Collection entries
^^^^^^^^

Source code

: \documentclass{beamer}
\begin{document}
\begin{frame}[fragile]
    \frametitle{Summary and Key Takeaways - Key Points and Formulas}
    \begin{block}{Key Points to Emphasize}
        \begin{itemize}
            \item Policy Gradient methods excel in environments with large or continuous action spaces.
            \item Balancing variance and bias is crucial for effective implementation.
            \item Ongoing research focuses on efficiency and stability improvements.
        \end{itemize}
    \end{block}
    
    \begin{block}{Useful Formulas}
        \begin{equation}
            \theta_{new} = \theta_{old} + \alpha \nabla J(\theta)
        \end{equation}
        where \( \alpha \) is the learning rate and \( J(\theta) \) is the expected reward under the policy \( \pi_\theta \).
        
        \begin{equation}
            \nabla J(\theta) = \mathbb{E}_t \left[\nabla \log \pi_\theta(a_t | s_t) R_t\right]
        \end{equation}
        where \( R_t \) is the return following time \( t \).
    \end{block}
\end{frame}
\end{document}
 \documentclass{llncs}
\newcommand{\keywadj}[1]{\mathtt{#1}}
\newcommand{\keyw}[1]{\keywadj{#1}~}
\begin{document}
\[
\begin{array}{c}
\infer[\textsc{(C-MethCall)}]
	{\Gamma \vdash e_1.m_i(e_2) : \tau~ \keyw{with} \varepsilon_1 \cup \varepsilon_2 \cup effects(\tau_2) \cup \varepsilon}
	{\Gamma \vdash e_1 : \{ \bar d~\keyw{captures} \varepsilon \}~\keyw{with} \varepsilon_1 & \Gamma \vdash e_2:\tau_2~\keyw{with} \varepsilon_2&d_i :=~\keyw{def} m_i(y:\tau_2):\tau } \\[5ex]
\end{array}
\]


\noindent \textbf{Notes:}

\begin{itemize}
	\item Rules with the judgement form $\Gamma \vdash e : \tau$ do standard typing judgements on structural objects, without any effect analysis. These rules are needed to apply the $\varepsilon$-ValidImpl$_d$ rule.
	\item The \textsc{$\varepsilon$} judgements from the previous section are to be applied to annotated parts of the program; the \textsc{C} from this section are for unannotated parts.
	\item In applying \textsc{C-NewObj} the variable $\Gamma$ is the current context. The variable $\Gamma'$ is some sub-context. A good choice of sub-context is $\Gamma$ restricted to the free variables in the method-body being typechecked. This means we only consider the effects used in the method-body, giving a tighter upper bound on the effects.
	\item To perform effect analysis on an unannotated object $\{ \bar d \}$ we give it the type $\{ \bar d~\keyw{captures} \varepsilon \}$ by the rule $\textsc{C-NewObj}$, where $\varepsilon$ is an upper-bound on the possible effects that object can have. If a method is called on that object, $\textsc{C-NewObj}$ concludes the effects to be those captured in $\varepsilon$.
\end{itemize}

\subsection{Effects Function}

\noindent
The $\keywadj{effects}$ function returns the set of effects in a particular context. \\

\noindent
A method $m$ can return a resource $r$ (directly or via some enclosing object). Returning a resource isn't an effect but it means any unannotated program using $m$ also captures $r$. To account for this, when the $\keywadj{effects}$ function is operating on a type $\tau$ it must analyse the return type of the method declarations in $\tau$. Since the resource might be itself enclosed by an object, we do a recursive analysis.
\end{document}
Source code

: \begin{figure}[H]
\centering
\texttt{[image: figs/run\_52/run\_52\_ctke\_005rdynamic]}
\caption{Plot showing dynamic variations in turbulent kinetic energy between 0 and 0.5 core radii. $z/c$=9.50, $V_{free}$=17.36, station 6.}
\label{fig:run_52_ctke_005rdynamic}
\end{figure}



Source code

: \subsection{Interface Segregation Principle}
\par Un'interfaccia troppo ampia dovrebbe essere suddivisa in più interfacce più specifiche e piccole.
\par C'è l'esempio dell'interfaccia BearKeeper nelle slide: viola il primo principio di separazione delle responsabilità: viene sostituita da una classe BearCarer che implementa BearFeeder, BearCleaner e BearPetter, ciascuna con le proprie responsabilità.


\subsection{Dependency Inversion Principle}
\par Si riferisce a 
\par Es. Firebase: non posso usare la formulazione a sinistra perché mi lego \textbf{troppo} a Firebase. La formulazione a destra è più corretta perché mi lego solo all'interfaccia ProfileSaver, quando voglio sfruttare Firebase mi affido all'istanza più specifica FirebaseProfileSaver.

^^^^^^^^

What to do:
Word for word, transcribe each of the entries above.

Completed exercise:
Source code

: \documentclass{beamer}
\begin{document}
\begin{frame}[fragile]
    \frametitle{Summary and Key Takeaways - Key Points and Formulas}
    \begin{block}{Key Points to Emphasize}
        \begin{itemize}
            \item Policy Gradient methods excel in environments with large or continuous action spaces.
            \item Balancing variance and bias is crucial for effective implementation.
            \item Ongoing research focuses on efficiency and stability improvements.
        \end{itemize}
    \end{block}
    
    \begin{block}{Useful Formulas}
        \begin{equation}
            \theta_{new} = \theta_{old} + \alpha \nabla J(\theta)
        \end{equation}
        where \( \alpha \) is the learning rate and \( J(\theta) \) is the expected reward under the policy \( \pi_\theta \).
        
        \begin{equation}
            \nabla J(\theta) = \mathbb{E}_t \left[\nabla \log \pi_\theta(a_t | s_t) R_t\right]
        \end{equation}
        where \( R_t \) is the return following time \( t \).
    \end{block}
\end{frame}
\end{document}
 \documentclass{llncs}
\newcommand{\keywadj}[1]{\mathtt{#1}}
\newcommand{\keyw}[1]{\keywadj{#1}~}
\begin{document}
\[
\begin{array}{c}
\infer[\textsc{(C-MethCall)}]
	{\Gamma \vdash e_1.m_i(e_2) : \tau~ \keyw{with} \varepsilon_1 \cup \varepsilon_2 \cup effects(\tau_2) \cup \varepsilon}
	{\Gamma \vdash e_1 : \{ \bar d~\keyw{captures} \varepsilon \}~\keyw{with} \varepsilon_1 & \Gamma \vdash e_2:\tau_2~\keyw{with} \varepsilon_2&d_i :=~\keyw{def} m_i(y:\tau_2):\tau } \\[5ex]
\end{array}
\]


\noindent \textbf{Notes:}

\begin{itemize}
	\item Rules with the judgement form $\Gamma \vdash e : \tau$ do standard typing judgements on structural objects, without any effect analysis. These rules are needed to apply the $\varepsilon$-ValidImpl$_d$ rule.
	\item The \textsc{$\varepsilon$} judgements from the previous section are to be applied to annotated parts of the program; the \textsc{C} from this section are for unannotated parts.
	\item In applying \textsc{C-NewObj} the variable $\Gamma$ is the current context. The variable $\Gamma'$ is some sub-context. A good choice of sub-context is $\Gamma$ restricted to the free variables in the method-body being typechecked. This means we only consider the effects used in the method-body, giving a tighter upper bound on the effects.
	\item To perform effect analysis on an unannotated object $\{ \bar d \}$ we give it the type $\{ \bar d~\keyw{captures} \varepsilon \}$ by the rule $\textsc{C-NewObj}$, where $\varepsilon$ is an upper-bound on the possible effects that object can have. If a method is called on that object, $\textsc{C-NewObj}$ concludes the effects to be those captured in $\varepsilon$.
\end{itemize}

\subsection{Effects Function}

\noindent
The $\keywadj{effects}$ function returns the set of effects in a particular context. \\

\noindent
A method $m$ can return a resource $r$ (directly or via some enclosing object). Returning a resource isn't an effect but it means any unannotated program using $m$ also captures $r$. To account for this, when the $\keywadj{effects}$ function is operating on a type $\tau$ it must analyse the return type of the method declarations in $\tau$. Since the resource might be itself enclosed by an object, we do a recursive analysis.
\end{document}
Source code

: \begin{figure}[H]
\centering
\texttt{[image: figs/run\_52/run\_52\_ctke\_005rdynamic]}
\caption{Plot showing dynamic variations in turbulent kinetic energy between 0 and 0.5 core radii. $z/c$=9.50, $V_{free}$=17.36, station 6.}
\label{fig:run_52_ctke_005rdynamic}
\end{figure}



Source code

: \subsection{Interface Segregation Principle}
\par Un'interfaccia troppo ampia dovrebbe essere suddivisa in più interfacce più specifiche e piccole.
\par C'è l'esempio dell'interfaccia BearKeeper nelle slide: viola il primo principio di separazione delle responsabilità: viene sostituita da una classe BearCarer che implementa BearFeeder, BearCleaner e BearPetter, ciascuna con le proprie responsabilità.


\subsection{Dependency Inversion Principle}
\par Si riferisce a 
\par Es. Firebase: non posso usare la formulazione a sinistra perché mi lego \textbf{troppo} a Firebase. La formulazione a destra è più corretta perché mi lego solo all'interfaccia ProfileSaver, quando voglio sfruttare Firebase mi affido all'istanza più specifica FirebaseProfileSaver.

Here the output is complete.